## Work to be completed
Working from the listing below, pick each line containing the word "these" and copy it.
──────── Data to process
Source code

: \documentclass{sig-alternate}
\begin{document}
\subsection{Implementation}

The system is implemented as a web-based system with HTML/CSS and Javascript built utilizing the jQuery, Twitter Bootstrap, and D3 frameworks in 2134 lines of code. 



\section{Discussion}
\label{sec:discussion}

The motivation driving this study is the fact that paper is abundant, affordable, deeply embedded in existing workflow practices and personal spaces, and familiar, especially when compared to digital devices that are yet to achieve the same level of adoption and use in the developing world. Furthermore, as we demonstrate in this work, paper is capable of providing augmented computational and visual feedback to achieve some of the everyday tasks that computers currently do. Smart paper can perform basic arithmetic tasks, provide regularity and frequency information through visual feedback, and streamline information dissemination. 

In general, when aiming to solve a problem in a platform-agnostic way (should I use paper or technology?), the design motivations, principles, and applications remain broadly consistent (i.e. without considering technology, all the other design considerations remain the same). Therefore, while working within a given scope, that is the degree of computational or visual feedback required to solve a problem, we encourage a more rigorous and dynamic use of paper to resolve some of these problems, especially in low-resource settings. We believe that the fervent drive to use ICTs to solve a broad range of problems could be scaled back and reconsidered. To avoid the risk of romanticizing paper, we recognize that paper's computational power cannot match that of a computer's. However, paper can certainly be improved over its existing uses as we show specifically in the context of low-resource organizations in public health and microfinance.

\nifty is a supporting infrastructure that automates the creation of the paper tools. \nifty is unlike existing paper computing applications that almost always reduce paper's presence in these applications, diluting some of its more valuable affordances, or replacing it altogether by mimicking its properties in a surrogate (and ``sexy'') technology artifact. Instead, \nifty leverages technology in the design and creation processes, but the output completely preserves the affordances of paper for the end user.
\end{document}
────────────────
## Written response
In general, when aiming to solve a problem in a platform-agnostic way (should I use paper or technology?), the design motivations, principles, and applications remain broadly consistent (i.e. without considering technology, all the other design considerations remain the same). Therefore, while working within a given scope, that is the degree of computational or visual feedback required to solve a problem, we encourage a more rigorous and dynamic use of paper to resolve some of these problems, especially in low-resource settings. We believe that the fervent drive to use ICTs to solve a broad range of problems could be scaled back and reconsidered. To avoid the risk of romanticizing paper, we recognize that paper's computational power cannot match that of a computer's. However, paper can certainly be improved over its existing uses as we show specifically in the context of low-resource organizations in public health and microfinance.
\nifty is a supporting infrastructure that automates the creation of the paper tools. \nifty is unlike existing paper computing applications that almost always reduce paper's presence in these applications, diluting some of its more valuable affordances, or replacing it altogether by mimicking its properties in a surrogate (and ``sexy'') technology artifact. Instead, \nifty leverages technology in the design and creation processes, but the output completely preserves the affordances of paper for the end user.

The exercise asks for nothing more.